Description

Columnar Query Engine for Larger-than-RAM Data.

Description

A minimal columnar query engine with lazy execution on datasets larger than RAM. Provides 'dplyr'-like verbs (filter(), select(), mutate(), group_by(), summarise(), joins, window functions) and common aggregations (n(), sum(), mean(), min(), max(), sd(), first(), last()) backed by a pure C11 pull-based execution engine and a custom on-disk format ('.vtr'). Reads and writes 'GeoTIFF' (including tiled and 'BigTIFF' layouts) and a tiled raster format ('.vec') with overview pyramids and time cubes for larger-than-RAM raster data.

README.md

cran.r-project.org

vectra

vectra is an R-native columnar query engine for datasets larger than RAM.

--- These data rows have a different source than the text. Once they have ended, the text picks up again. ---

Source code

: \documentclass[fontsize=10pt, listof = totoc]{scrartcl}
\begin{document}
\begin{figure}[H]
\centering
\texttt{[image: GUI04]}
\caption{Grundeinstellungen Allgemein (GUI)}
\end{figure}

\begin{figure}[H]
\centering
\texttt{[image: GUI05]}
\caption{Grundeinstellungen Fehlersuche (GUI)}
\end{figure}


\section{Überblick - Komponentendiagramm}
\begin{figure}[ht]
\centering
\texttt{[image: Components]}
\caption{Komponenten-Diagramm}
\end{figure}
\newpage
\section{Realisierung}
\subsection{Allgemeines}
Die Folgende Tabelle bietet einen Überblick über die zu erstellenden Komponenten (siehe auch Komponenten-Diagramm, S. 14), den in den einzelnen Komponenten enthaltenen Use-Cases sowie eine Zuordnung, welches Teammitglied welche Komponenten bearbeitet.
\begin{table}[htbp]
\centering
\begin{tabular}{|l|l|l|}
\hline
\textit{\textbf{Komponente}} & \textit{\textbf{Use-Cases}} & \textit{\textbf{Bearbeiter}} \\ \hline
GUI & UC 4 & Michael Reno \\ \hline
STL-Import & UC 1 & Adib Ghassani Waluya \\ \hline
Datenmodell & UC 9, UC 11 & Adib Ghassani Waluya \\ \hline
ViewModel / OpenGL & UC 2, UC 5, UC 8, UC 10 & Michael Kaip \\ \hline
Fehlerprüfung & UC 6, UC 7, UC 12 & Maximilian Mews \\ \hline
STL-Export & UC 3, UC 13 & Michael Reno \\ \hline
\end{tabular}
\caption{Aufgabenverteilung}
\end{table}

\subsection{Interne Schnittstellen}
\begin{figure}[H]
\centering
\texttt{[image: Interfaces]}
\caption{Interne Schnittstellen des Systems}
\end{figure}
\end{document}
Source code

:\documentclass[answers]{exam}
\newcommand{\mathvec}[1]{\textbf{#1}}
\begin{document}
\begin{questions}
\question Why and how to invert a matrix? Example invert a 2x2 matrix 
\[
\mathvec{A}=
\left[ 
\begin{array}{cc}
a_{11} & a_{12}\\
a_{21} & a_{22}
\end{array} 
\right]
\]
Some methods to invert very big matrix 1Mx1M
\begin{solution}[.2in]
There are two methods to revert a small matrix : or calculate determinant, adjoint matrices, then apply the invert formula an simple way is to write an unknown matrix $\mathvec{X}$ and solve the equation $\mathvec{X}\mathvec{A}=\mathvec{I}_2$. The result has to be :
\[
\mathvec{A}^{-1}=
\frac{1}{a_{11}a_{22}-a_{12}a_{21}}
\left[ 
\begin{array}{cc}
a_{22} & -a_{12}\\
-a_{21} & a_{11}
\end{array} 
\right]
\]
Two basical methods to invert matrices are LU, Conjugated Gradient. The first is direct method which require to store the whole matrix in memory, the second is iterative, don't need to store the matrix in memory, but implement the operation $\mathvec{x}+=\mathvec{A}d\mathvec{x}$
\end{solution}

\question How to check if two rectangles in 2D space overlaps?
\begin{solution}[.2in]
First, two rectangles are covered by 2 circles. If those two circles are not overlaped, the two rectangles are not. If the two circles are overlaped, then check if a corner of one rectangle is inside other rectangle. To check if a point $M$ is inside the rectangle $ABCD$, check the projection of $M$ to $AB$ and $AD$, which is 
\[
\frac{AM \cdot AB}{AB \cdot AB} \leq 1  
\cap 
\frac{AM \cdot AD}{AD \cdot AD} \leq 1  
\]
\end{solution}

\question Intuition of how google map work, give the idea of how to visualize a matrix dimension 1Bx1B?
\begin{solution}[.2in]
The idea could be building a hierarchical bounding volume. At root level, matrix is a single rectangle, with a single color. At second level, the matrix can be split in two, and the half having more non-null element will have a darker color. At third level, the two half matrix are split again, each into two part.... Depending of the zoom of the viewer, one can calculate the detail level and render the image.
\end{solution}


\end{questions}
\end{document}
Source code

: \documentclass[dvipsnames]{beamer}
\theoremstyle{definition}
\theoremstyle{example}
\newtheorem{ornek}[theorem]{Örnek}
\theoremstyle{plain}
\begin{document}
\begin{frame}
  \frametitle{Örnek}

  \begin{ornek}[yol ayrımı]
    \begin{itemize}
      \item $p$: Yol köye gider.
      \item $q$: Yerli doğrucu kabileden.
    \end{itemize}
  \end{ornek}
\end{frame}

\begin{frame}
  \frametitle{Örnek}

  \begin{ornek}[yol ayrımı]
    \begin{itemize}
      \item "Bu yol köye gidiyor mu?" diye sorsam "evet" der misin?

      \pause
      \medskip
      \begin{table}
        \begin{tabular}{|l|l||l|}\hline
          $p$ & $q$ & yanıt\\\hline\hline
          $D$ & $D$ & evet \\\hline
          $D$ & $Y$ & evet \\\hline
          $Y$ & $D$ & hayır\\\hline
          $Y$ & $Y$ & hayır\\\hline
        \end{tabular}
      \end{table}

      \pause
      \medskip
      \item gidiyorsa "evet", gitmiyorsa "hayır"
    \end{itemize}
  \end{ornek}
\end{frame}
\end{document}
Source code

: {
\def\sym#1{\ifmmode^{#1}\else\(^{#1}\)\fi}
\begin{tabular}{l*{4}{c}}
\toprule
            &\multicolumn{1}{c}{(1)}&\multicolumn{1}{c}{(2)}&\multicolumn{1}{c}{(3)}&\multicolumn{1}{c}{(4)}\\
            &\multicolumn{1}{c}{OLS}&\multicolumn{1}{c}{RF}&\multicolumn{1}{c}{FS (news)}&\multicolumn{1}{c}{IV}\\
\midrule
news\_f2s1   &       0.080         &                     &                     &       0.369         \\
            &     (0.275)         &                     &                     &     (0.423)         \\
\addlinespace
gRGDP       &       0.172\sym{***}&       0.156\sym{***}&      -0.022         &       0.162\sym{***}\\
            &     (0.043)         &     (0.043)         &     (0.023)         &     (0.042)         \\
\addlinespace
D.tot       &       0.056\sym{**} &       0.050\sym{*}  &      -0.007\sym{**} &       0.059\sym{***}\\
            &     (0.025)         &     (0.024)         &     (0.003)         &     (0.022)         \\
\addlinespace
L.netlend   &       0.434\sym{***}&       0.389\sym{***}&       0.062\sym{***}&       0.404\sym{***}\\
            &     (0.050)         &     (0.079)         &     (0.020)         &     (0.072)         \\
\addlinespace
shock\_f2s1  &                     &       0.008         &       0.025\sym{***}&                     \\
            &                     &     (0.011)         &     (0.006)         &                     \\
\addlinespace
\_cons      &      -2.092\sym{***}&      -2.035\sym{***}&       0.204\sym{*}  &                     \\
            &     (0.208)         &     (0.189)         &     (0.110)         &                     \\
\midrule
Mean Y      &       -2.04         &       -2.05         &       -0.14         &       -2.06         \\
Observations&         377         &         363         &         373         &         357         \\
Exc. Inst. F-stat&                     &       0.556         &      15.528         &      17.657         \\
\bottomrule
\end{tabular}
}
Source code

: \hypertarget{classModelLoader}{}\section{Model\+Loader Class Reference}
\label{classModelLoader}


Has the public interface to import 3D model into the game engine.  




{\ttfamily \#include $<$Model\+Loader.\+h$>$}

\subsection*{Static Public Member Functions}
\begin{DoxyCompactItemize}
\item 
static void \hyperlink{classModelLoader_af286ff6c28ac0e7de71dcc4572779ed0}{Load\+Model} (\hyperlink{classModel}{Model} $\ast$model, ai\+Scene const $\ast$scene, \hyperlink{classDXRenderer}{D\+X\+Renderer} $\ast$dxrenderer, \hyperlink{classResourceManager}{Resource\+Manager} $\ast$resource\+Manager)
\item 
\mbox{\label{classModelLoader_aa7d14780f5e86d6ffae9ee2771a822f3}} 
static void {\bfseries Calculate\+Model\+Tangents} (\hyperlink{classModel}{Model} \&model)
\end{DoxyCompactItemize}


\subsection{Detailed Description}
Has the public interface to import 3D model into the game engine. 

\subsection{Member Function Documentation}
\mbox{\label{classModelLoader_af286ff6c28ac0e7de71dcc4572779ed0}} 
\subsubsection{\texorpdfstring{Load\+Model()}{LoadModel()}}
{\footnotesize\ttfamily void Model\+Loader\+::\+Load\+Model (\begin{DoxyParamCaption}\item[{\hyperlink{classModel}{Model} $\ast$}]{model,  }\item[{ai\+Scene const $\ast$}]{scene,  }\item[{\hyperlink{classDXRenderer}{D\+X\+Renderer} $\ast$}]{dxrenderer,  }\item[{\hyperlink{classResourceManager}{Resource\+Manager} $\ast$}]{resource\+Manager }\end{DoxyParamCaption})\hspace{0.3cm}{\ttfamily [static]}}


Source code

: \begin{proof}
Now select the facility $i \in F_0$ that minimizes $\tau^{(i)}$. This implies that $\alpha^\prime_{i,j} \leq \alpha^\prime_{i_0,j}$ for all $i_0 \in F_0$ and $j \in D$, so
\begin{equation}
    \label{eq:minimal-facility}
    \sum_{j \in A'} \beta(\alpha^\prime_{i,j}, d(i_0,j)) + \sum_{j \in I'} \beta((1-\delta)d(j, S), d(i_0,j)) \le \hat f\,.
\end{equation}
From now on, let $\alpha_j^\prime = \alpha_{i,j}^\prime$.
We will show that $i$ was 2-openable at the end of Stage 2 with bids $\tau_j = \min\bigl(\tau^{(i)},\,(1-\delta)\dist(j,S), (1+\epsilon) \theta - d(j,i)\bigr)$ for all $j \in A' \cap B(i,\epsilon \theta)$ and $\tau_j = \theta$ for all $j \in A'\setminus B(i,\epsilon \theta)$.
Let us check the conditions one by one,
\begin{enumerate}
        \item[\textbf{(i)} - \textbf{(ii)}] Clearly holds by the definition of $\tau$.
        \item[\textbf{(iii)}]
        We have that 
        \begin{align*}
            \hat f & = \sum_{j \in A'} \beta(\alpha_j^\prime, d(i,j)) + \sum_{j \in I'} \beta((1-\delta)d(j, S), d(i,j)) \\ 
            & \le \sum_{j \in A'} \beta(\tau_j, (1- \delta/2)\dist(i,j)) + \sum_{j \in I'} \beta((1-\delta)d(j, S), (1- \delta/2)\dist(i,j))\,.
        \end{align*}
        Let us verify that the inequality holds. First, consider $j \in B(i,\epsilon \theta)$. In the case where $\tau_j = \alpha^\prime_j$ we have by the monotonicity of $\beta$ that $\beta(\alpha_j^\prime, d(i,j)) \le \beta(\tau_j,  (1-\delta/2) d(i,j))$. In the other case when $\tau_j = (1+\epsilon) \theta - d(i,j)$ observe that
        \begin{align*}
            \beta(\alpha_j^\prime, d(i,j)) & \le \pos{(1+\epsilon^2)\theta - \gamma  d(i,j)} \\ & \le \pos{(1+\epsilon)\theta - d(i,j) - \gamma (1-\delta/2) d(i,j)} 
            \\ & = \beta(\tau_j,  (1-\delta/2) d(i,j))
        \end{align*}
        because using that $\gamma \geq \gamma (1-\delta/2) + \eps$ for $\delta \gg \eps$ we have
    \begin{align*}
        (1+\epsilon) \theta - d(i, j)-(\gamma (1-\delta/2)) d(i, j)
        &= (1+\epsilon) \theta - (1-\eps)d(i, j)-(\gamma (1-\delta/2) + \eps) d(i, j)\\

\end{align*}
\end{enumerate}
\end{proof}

Write dplyr-style pipelines against multi-GB files on a laptop. Data streams through a C11 pull-based engine one row group at a time, so peak memory stays bounded regardless of file size.

Quick Start

Point vectra at any file and query it with dplyr verbs. Nothing runs until collect().

library(vectra)

# CSV: lazy scan with type inference
tbl_csv("measurements.csv") |>
  filter(temperature > 30, year >= 2020) |>
  group_by(station) |>
  summarise(avg_temp = mean(temperature), n = n()) |>
  collect()

# GeoTIFF: climate rasters as tidy data
tbl_tiff("worldclim_bio1.tif") |>
  filter(band1 > 0) |>
  mutate(temp_c = band1 / 10) |>
  collect()

# Point extraction: sample raster values at coordinates, no terra needed
tiff_extract_points("worldclim_bio1.tif",
                    x = c(10.5, 11.2), y = c(47.1, 47.3))

# SQLite: zero-dependency, no DBI required
tbl_sqlite("survey.db", "responses") |>
  filter(year == 2025) |>
  left_join(tbl_sqlite("survey.db", "sites"), by = "site_id") |>
  collect()

For repeated queries, convert to vectra's native .vtr format for faster reads:

write_vtr(big_df, "data.vtr", batch_size = 100000)

tbl("data.vtr") |>
  filter(x > 0, region == "EU") |>
  group_by(region) |>
  summarise(total = sum(value), n = n()) |>
  collect()

Append new data without rewriting the file, or do a key-based diff between two snapshots:

# Append new rows as a new row group; existing data untouched
append_vtr(new_rows_df, "data.vtr")

# Logical diff: what was added or deleted between two snapshots?
d <- diff_vtr("snapshot_old.vtr", "snapshot_new.vtr", key_col = "id")
collect(d$added)   # rows present in new but not old
d$deleted          # key values present in old but not new

Fuzzy string matching runs inside the C engine, no round-trip to R:

tbl("taxa.vtr") |>
  filter(levenshtein(species, "Quercus robur") <= 2) |>
  mutate(similarity = jaro_winkler(species, "Quercus robur")) |>
  arrange(desc(similarity)) |>
  collect()

s <- vtr_schema(
  fact    = tbl("observations.vtr"),
  species = link("sp_id", tbl("species.vtr")),
  site    = link("site_id", tbl("sites.vtr"))
)

# Pull columns from any dimension; joins are built automatically
lookup(s, count, species$name, site$habitat) |> collect()
#> species: all 500 keys matched
#> site: 3/500 unmatched keys (X1, X2, X3)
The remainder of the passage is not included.